WORK TASK>
Print out each record below, unaltered and complete, without its images.

───── RECORDS PROVIDED

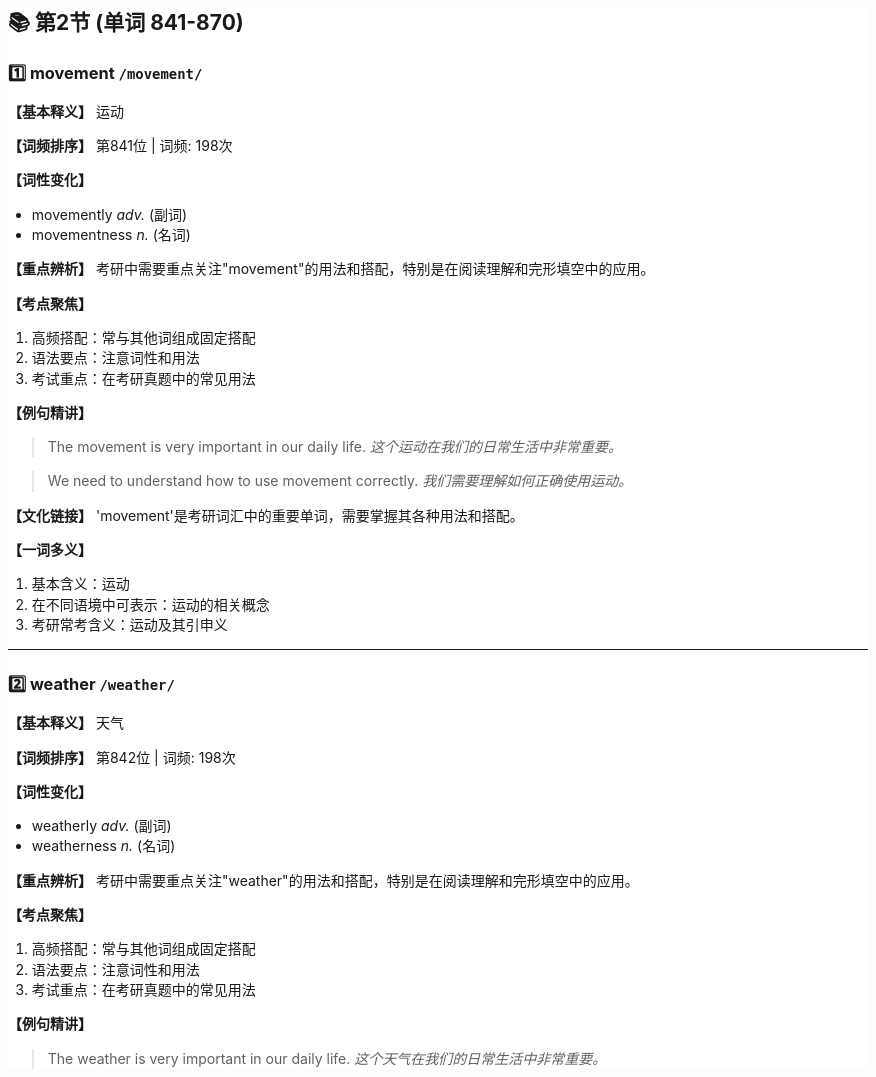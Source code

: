 
## 📚 第2节 (单词 841-870)

### 1️⃣ movement `/movement/`

**【基本释义】** 运动

**【词频排序】** 第841位 | 词频: 198次

**【词性变化】**
- movemently *adv.* (副词)
- movementness *n.* (名词)

**【重点辨析】**
考研中需要重点关注"movement"的用法和搭配，特别是在阅读理解和完形填空中的应用。

**【考点聚焦】**
1. 高频搭配：常与其他词组成固定搭配
2. 语法要点：注意词性和用法
3. 考试重点：在考研真题中的常见用法

**【例句精讲】**
> The movement is very important in our daily life.
> *这个运动在我们的日常生活中非常重要。*

> We need to understand how to use movement correctly.
> *我们需要理解如何正确使用运动。*

**【文化链接】**
'movement'是考研词汇中的重要单词，需要掌握其各种用法和搭配。

**【一词多义】**
1. 基本含义：运动
2. 在不同语境中可表示：运动的相关概念
3. 考研常考含义：运动及其引申义

---
### 2️⃣ weather `/weather/`

**【基本释义】** 天气

**【词频排序】** 第842位 | 词频: 198次

**【词性变化】**
- weatherly *adv.* (副词)
- weatherness *n.* (名词)

**【重点辨析】**
考研中需要重点关注"weather"的用法和搭配，特别是在阅读理解和完形填空中的应用。

**【考点聚焦】**
1. 高频搭配：常与其他词组成固定搭配
2. 语法要点：注意词性和用法
3. 考试重点：在考研真题中的常见用法

**【例句精讲】**
> The weather is very important in our daily life.
> *这个天气在我们的日常生活中非常重要。*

──────────

TASK ANSWER>
Source code

: 
## 📚 第2节 (单词 841-870)

### 1️⃣ movement `/movement/`

**【基本释义】** 运动

**【词频排序】** 第841位 | 词频: 198次

**【词性变化】**
- movemently *adv.* (副词)
- movementness *n.* (名词)

**【重点辨析】**
考研中需要重点关注"movement"的用法和搭配，特别是在阅读理解和完形填空中的应用。

**【考点聚焦】**
1. 高频搭配：常与其他词组成固定搭配
2. 语法要点：注意词性和用法
3. 考试重点：在考研真题中的常见用法

**【例句精讲】**
> The movement is very important in our daily life.
> *这个运动在我们的日常生活中非常重要。*

> We need to understand how to use movement correctly.
> *我们需要理解如何正确使用运动。*

**【文化链接】**
'movement'是考研词汇中的重要单词，需要掌握其各种用法和搭配。

**【一词多义】**
1. 基本含义：运动
2. 在不同语境中可表示：运动的相关概念
3. 考研常考含义：运动及其引申义

---
### 2️⃣ weather `/weather/`

**【基本释义】** 天气

**【词频排序】** 第842位 | 词频: 198次

**【词性变化】**
- weatherly *adv.* (副词)
- weatherness *n.* (名词)

**【重点辨析】**
考研中需要重点关注"weather"的用法和搭配，特别是在阅读理解和完形填空中的应用。

**【考点聚焦】**
1. 高频搭配：常与其他词组成固定搭配
2. 语法要点：注意词性和用法
3. 考试重点：在考研真题中的常见用法

**【例句精讲】**
> The weather is very important in our daily life.
> *这个天气在我们的日常生活中非常重要。*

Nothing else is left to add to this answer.